§ YOUR TASK
Search the material below for the word "就得到一个" and copy every line in which it occurs.
BEGIN EXERCISE DATA
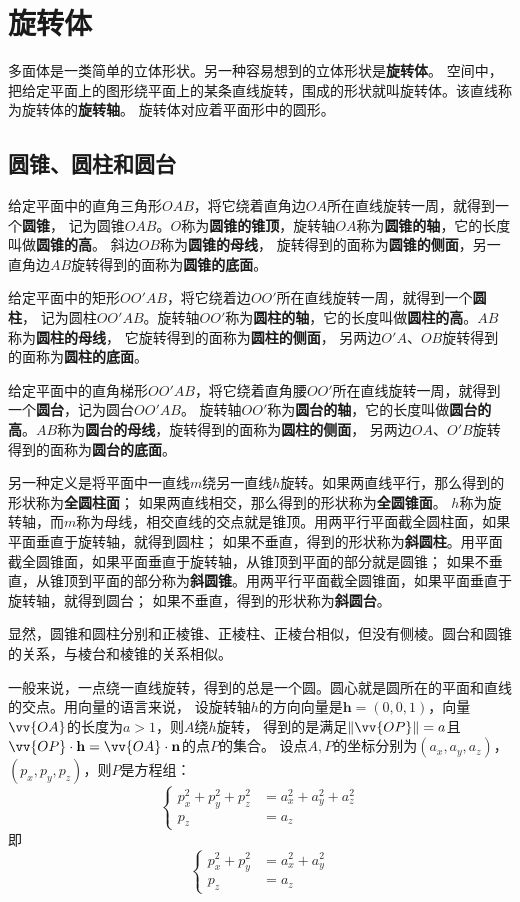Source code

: \documentclass[12pt,UTF8]{ctexbook}
\begin{document}
\chapter{旋转体}

多面体是一类简单的立体形状。另一种容易想到的立体形状是\textbf{旋转体}。
空间中，把给定平面上的图形绕平面上的某条直线旋转，围成的形状就叫旋转体。该直线称为旋转体的\textbf{旋转轴}。
旋转体对应着平面形中的圆形。

\section{圆锥、圆柱和圆台}

给定平面中的直角三角形$OAB$，将它绕着直角边$OA$所在直线旋转一周，就得到一个\textbf{圆锥}，
记为圆锥$OAB$。$O$称为\textbf{圆锥的锥顶}，旋转轴$OA$称为\textbf{圆锥的轴}，它的长度叫做\textbf{圆锥的高}。
斜边$OB$称为\textbf{圆锥的母线}，
旋转得到的面称为\textbf{圆锥的侧面}，另一直角边$AB$旋转得到的面称为\textbf{圆锥的底面}。

给定平面中的矩形$OO'AB$，将它绕着边$OO'$所在直线旋转一周，就得到一个\textbf{圆柱}，
记为圆柱$OO'AB$。旋转轴$OO'$称为\textbf{圆柱的轴}，它的长度叫做\textbf{圆柱的高}。$AB$称为\textbf{圆柱的母线}，
它旋转得到的面称为\textbf{圆柱的侧面}，
另两边$O'A$、$OB$旋转得到的面称为\textbf{圆柱的底面}。

给定平面中的直角梯形$OO'AB$，将它绕着直角腰$OO'$所在直线旋转一周，就得到一个\textbf{圆台}，记为圆台$OO'AB$。
旋转轴$OO'$称为\textbf{圆台的轴}，它的长度叫做\textbf{圆台的高}。$AB$称为\textbf{圆台的母线}，旋转得到的面称为\textbf{圆柱的侧面}，
另两边$OA$、$O'B$旋转得到的面称为\textbf{圆台的底面}。

另一种定义是将平面中一直线$m$绕另一直线$h$旋转。如果两直线平行，那么得到的形状称为\textbf{全圆柱面}；
如果两直线相交，那么得到的形状称为\textbf{全圆锥面}。
$h$称为旋转轴，而$m$称为母线，相交直线的交点就是锥顶。用两平行平面截全圆柱面，如果平面垂直于旋转轴，就得到圆柱；
如果不垂直，得到的形状称为\textbf{斜圆柱}。用平面截全圆锥面，如果平面垂直于旋转轴，从锥顶到平面的部分就是圆锥；
如果不垂直，从锥顶到平面的部分称为\textbf{斜圆锥}。用两平行平面截全圆锥面，如果平面垂直于旋转轴，就得到圆台；
如果不垂直，得到的形状称为\textbf{斜圆台}。

显然，圆锥和圆柱分别和正棱锥、正棱柱、正棱台相似，但没有侧棱。圆台和圆锥的关系，与棱台和棱锥的关系相似。

一般来说，一点绕一直线旋转，得到的总是一个圆。圆心就是圆所在的平面和直线的交点。用向量的语言来说，
设旋转轴$h$的方向向量是$\mathbf{h} = (0,0,1)$，向量$\vv{OA}$的长度为$a>1$，则$A$绕$h$旋转，
得到的是满足$\|\vv{OP}\| = a$且$\vv{OP}\cdot\mathbf{h}=\vv{OA}\cdot\mathbf{n}$的点$P$的集合。
设点$A,P$的坐标分别为$(a_x,a_y,a_z)$，$(p_x,p_y,p_z)$，则$P$是方程组：
$$
\left\{
\begin{array}{rl}
    p_x^2+p_y^2+p_z^2 &= a_x^2+a_y^2+a_z^2 \\
    p_z &= a_z
\end{array}
\right.
$$
即
$$
\left\{
\begin{array}{rl}
    p_x^2+p_y^2 &= a_x^2+a_y^2 \\
    p_z &= a_z
\end{array}
\right.
$$
\end{document}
END EXERCISE DATA
§ EXERCISE RESPONSE
给定平面中的直角三角形$OAB$，将它绕着直角边$OA$所在直线旋转一周，就得到一个\textbf{圆锥}，
给定平面中的矩形$OO'AB$，将它绕着边$OO'$所在直线旋转一周，就得到一个\textbf{圆柱}，
给定平面中的直角梯形$OO'AB$，将它绕着直角腰$OO'$所在直线旋转一周，就得到一个\textbf{圆台}，记为圆台$OO'AB$。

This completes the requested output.